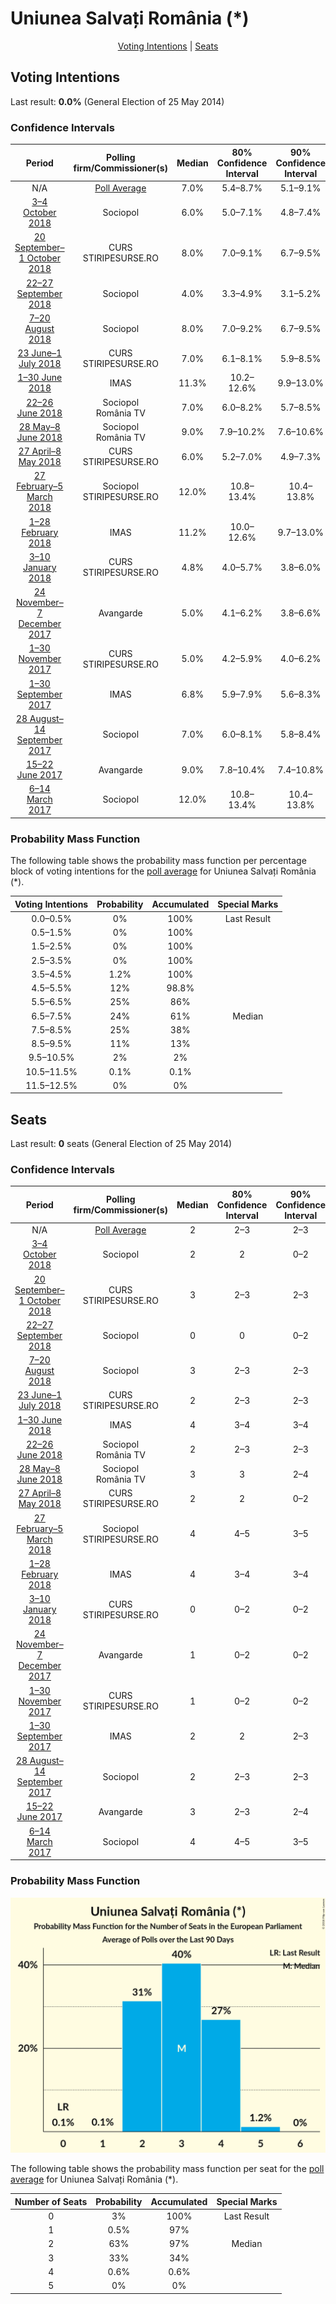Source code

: # Uniunea Salvați România (*)

<p align="center"><a href="#voting-intentions">Voting Intentions</a> | <a href="#seats">Seats</a></p>

## Voting Intentions

Last result: **0.0%** (General Election of 25 May 2014)

### Confidence Intervals

| Period     | Polling firm/Commissioner(s) | Median | 80% Confidence Interval | 90% Confidence Interval | 95% Confidence Interval | 99% Confidence Interval |
|:----------:|:----------------:|:-----------:|:-----------------------:|:-----------------------:|:-----------------------:|:-----------------------:|
| N/A | [Poll Average](average.html) | 7.0% | 5.4–8.7% | 5.1–9.1% | 4.8–9.5% | 4.3–10.1% |
| [3–4 October 2018](2018-10-04-Sociopol.html) | Sociopol | 6.0% | 5.0–7.1% | 4.8–7.4% | 4.6–7.7% | 4.2–8.3% |
| [20 September–1 October 2018](2018-10-01-CURS.html) | CURS <br> STIRIPESURSE.RO | 8.0% | 7.0–9.1% | 6.7–9.5% | 6.5–9.8% | 6.1–10.3% |
| [22–27 September 2018](2018-09-27-Sociopol.html) | Sociopol | 4.0% | 3.3–4.9% | 3.1–5.2% | 2.9–5.4% | 2.6–5.9% |
| [7–20 August 2018](2018-08-20-Sociopol.html) | Sociopol | 8.0% | 7.0–9.2% | 6.7–9.5% | 6.4–9.8% | 6.0–10.4% |
| [23 June–1 July 2018](2018-07-01-CURS.html) | CURS <br> STIRIPESURSE.RO | 7.0% | 6.1–8.1% | 5.9–8.5% | 5.6–8.7% | 5.2–9.3% |
| [1–30 June 2018](2018-06-30-IMAS.html) | IMAS | 11.3% | 10.2–12.6% | 9.9–13.0% | 9.7–13.3% | 9.2–13.9% |
| [22–26 June 2018](2018-06-26-Sociopol.html) | Sociopol <br> România TV | 7.0% | 6.0–8.2% | 5.7–8.5% | 5.5–8.8% | 5.1–9.4% |
| [28 May–8 June 2018](2018-06-08-Sociopol.html) | Sociopol <br> România TV | 9.0% | 7.9–10.2% | 7.6–10.6% | 7.3–10.9% | 6.9–11.5% |
| [27 April–8 May 2018](2018-05-08-CURS.html) | CURS <br> STIRIPESURSE.RO | 6.0% | 5.2–7.0% | 4.9–7.3% | 4.7–7.6% | 4.3–8.1% |
| [27 February–5 March 2018](2018-03-05-Sociopol.html) | Sociopol <br> STIRIPESURSE.RO | 12.0% | 10.8–13.4% | 10.4–13.8% | 10.1–14.2% | 9.6–14.9% |
| [1–28 February 2018](2018-02-28-IMAS.html) | IMAS | 11.2% | 10.0–12.6% | 9.7–13.0% | 9.4–13.3% | 8.8–14.0% |
| [3–10 January 2018](2018-01-10-CURS.html) | CURS <br> STIRIPESURSE.RO | 4.8% | 4.0–5.7% | 3.8–6.0% | 3.6–6.2% | 3.3–6.7% |
| [24 November–7 December 2017](2017-12-07-Avangarde.html) | Avangarde | 5.0% | 4.1–6.2% | 3.8–6.6% | 3.6–6.9% | 3.2–7.5% |
| [1–30 November 2017](2017-11-30-CURS.html) | CURS <br> STIRIPESURSE.RO | 5.0% | 4.2–5.9% | 4.0–6.2% | 3.8–6.4% | 3.5–6.9% |
| [1–30 September 2017](2017-09-30-IMAS.html) | IMAS | 6.8% | 5.9–7.9% | 5.6–8.3% | 5.4–8.5% | 5.0–9.1% |
| [28 August–14 September 2017](2017-09-14-Sociopol.html) | Sociopol | 7.0% | 6.0–8.1% | 5.8–8.4% | 5.5–8.7% | 5.1–9.3% |
| [15–22 June 2017](2017-06-22-Avangarde.html) | Avangarde | 9.0% | 7.8–10.4% | 7.4–10.8% | 7.1–11.2% | 6.6–11.9% |
| [6–14 March 2017](2017-03-14-Sociopol.html) | Sociopol | 12.0% | 10.8–13.4% | 10.4–13.8% | 10.2–14.2% | 9.6–14.9% |

### Probability Mass Function

The following table shows the probability mass function per percentage block of voting intentions for the [poll average](average.html) for Uniunea Salvați România (*).

| Voting Intentions | Probability | Accumulated | Special Marks |
|:-----------------:|:-----------:|:-----------:|:-------------:|
| 0.0–0.5% | 0% | 100% | Last Result |
| 0.5–1.5% | 0% | 100% |  |
| 1.5–2.5% | 0% | 100% |  |
| 2.5–3.5% | 0% | 100% |  |
| 3.5–4.5% | 1.2% | 100% |  |
| 4.5–5.5% | 12% | 98.8% |  |
| 5.5–6.5% | 25% | 86% |  |
| 6.5–7.5% | 24% | 61% | Median |
| 7.5–8.5% | 25% | 38% |  |
| 8.5–9.5% | 11% | 13% |  |
| 9.5–10.5% | 2% | 2% |  |
| 10.5–11.5% | 0.1% | 0.1% |  |
| 11.5–12.5% | 0% | 0% |  |


## Seats

Last result: **0** seats (General Election of 25 May 2014)

### Confidence Intervals

| Period     | Polling firm/Commissioner(s) | Median | 80% Confidence Interval | 90% Confidence Interval | 95% Confidence Interval | 99% Confidence Interval |
|:----------:|:----------------:|:------:|:-----------------------:|:-----------------------:|:-----------------------:|:-----------------------:|
| N/A | [Poll Average](average.html) | 2 | 2–3 | 2–3 | 0–3 | 0–4 |
| [3–4 October 2018](2018-10-04-Sociopol.html) | Sociopol | 2 | 2 | 0–2 | 0–3 | 0–3 |
| [20 September–1 October 2018](2018-10-01-CURS.html) | CURS <br> STIRIPESURSE.RO | 3 | 2–3 | 2–3 | 2–3 | 2–4 |
| [22–27 September 2018](2018-09-27-Sociopol.html) | Sociopol | 0 | 0 | 0–2 | 0–2 | 0–2 |
| [7–20 August 2018](2018-08-20-Sociopol.html) | Sociopol | 3 | 2–3 | 2–3 | 2–3 | 2–4 |
| [23 June–1 July 2018](2018-07-01-CURS.html) | CURS <br> STIRIPESURSE.RO | 2 | 2–3 | 2–3 | 2–3 | 2–3 |
| [1–30 June 2018](2018-06-30-IMAS.html) | IMAS | 4 | 3–4 | 3–4 | 3–5 | 3–5 |
| [22–26 June 2018](2018-06-26-Sociopol.html) | Sociopol <br> România TV | 2 | 2–3 | 2–3 | 2–3 | 1–3 |
| [28 May–8 June 2018](2018-06-08-Sociopol.html) | Sociopol <br> România TV | 3 | 3 | 2–4 | 2–4 | 2–4 |
| [27 April–8 May 2018](2018-05-08-CURS.html) | CURS <br> STIRIPESURSE.RO | 2 | 2 | 0–2 | 0–3 | 0–3 |
| [27 February–5 March 2018](2018-03-05-Sociopol.html) | Sociopol <br> STIRIPESURSE.RO | 4 | 4–5 | 3–5 | 3–5 | 3–5 |
| [1–28 February 2018](2018-02-28-IMAS.html) | IMAS | 4 | 3–4 | 3–4 | 3–4 | 3–5 |
| [3–10 January 2018](2018-01-10-CURS.html) | CURS <br> STIRIPESURSE.RO | 0 | 0–2 | 0–2 | 0–2 | 0–2 |
| [24 November–7 December 2017](2017-12-07-Avangarde.html) | Avangarde | 1 | 0–2 | 0–2 | 0–2 | 0–2 |
| [1–30 November 2017](2017-11-30-CURS.html) | CURS <br> STIRIPESURSE.RO | 1 | 0–2 | 0–2 | 0–2 | 0–2 |
| [1–30 September 2017](2017-09-30-IMAS.html) | IMAS | 2 | 2 | 2–3 | 2–3 | 0–3 |
| [28 August–14 September 2017](2017-09-14-Sociopol.html) | Sociopol | 2 | 2–3 | 2–3 | 2–3 | 1–3 |
| [15–22 June 2017](2017-06-22-Avangarde.html) | Avangarde | 3 | 2–3 | 2–4 | 2–4 | 2–4 |
| [6–14 March 2017](2017-03-14-Sociopol.html) | Sociopol | 4 | 4–5 | 3–5 | 3–5 | 3–5 |

### Probability Mass Function

![Graph with seats probability mass function not yet produced](average-seats-pmf-uniuneasalvațiromânia.png "Seats Probability Mass Function")

The following table shows the probability mass function per seat for the [poll average](average.html) for Uniunea Salvați România (*).

| Number of Seats | Probability | Accumulated | Special Marks |
|:---------------:|:-----------:|:-----------:|:-------------:|
| 0 | 3% | 100% | Last Result |
| 1 | 0.5% | 97% |  |
| 2 | 63% | 97% | Median |
| 3 | 33% | 34% |  |
| 4 | 0.6% | 0.6% |  |
| 5 | 0% | 0% |  |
....................
• What to work on: Please reproduce the lines from the line with "7.1–11.2% | 6.6–11.9% |" to the line with "Voting Intentions |", both ends included, exactly as they appear above.

• Solution to the problem:
| [15–22 June 2017](2017-06-22-Avangarde.html) | Avangarde | 9.0% | 7.8–10.4% | 7.4–10.8% | 7.1–11.2% | 6.6–11.9% |
| [6–14 March 2017](2017-03-14-Sociopol.html) | Sociopol | 12.0% | 10.8–13.4% | 10.4–13.8% | 10.2–14.2% | 9.6–14.9% |

### Probability Mass Function

The following table shows the probability mass function per percentage block of voting intentions for the [poll average](average.html) for Uniunea Salvați România (*).

| Voting Intentions | Probability | Accumulated | Special Marks |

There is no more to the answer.